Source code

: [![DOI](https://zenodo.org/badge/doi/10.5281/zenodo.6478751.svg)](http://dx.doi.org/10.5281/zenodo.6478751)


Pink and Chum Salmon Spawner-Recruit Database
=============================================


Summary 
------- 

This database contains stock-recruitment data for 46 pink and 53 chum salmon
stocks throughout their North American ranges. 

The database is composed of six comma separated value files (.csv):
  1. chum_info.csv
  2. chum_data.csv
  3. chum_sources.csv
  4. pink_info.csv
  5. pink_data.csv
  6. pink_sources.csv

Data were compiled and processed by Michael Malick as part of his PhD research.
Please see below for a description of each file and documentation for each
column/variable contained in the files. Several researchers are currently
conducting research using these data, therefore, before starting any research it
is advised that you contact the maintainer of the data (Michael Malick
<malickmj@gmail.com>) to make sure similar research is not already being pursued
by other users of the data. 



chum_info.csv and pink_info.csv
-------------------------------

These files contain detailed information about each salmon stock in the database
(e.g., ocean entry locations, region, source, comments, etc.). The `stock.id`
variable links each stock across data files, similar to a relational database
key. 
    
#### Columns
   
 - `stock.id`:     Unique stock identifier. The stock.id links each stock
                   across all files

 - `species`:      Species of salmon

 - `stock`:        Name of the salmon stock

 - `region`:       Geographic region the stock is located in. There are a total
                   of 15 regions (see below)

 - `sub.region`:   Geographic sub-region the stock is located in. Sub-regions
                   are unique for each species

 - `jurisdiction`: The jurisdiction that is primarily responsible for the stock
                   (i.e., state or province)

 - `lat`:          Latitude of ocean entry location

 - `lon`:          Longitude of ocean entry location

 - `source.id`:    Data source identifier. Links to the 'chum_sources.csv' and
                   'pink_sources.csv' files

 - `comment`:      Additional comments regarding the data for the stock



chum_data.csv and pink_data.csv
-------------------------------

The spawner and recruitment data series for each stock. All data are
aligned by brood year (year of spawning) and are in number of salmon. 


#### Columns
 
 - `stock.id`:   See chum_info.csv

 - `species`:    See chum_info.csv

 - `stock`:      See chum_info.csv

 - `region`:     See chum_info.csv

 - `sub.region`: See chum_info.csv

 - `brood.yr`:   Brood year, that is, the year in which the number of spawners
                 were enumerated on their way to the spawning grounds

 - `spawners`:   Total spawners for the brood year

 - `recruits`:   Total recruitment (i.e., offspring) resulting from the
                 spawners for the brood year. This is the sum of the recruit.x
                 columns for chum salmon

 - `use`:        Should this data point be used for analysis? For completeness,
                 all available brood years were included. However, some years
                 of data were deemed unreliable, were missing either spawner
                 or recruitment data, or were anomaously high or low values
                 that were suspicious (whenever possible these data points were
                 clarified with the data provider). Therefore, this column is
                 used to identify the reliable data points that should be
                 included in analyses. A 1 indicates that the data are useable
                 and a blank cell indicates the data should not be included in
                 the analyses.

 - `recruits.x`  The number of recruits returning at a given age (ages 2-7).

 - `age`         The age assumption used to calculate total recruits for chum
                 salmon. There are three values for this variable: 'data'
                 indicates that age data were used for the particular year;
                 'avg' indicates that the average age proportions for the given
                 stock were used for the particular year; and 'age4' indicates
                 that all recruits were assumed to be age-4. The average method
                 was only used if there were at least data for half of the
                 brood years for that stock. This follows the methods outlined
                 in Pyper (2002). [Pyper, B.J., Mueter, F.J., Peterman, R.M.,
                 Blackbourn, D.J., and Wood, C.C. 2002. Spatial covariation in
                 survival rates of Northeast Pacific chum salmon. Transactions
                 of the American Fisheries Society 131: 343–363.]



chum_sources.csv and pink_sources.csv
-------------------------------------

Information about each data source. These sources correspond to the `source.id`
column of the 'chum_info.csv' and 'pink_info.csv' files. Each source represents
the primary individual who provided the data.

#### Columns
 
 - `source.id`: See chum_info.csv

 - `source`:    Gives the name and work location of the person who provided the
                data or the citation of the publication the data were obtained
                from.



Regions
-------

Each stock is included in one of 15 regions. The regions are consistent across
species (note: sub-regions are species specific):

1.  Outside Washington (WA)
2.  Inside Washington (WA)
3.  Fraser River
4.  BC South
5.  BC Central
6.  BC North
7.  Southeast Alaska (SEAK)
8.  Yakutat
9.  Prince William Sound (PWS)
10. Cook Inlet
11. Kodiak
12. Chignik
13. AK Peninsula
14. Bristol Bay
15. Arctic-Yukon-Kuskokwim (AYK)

...

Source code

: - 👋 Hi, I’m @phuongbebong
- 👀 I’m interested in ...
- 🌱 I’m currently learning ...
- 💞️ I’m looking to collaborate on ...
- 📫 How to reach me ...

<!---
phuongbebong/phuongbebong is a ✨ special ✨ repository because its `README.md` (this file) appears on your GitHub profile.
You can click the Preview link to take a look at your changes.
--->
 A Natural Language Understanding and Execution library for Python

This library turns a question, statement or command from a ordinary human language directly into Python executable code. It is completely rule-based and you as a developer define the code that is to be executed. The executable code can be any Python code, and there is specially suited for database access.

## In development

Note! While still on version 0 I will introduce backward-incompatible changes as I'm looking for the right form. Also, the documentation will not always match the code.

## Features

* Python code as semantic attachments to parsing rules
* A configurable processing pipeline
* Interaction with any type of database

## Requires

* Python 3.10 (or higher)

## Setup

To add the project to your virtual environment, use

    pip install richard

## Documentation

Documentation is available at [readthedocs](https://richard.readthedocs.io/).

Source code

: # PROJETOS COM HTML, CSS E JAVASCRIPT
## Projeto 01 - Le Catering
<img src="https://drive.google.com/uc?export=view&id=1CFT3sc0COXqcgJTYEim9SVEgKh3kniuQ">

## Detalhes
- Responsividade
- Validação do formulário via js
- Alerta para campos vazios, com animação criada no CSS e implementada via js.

ASSIGNMENT.
Where a line in the records above contains the word "spawners", copy that line.

COMPLETED EXERCISE.
 - `brood.yr`:   Brood year, that is, the year in which the number of spawners
 - `spawners`:   Total spawners for the brood year
                 spawners for the brood year. This is the sum of the recruit.x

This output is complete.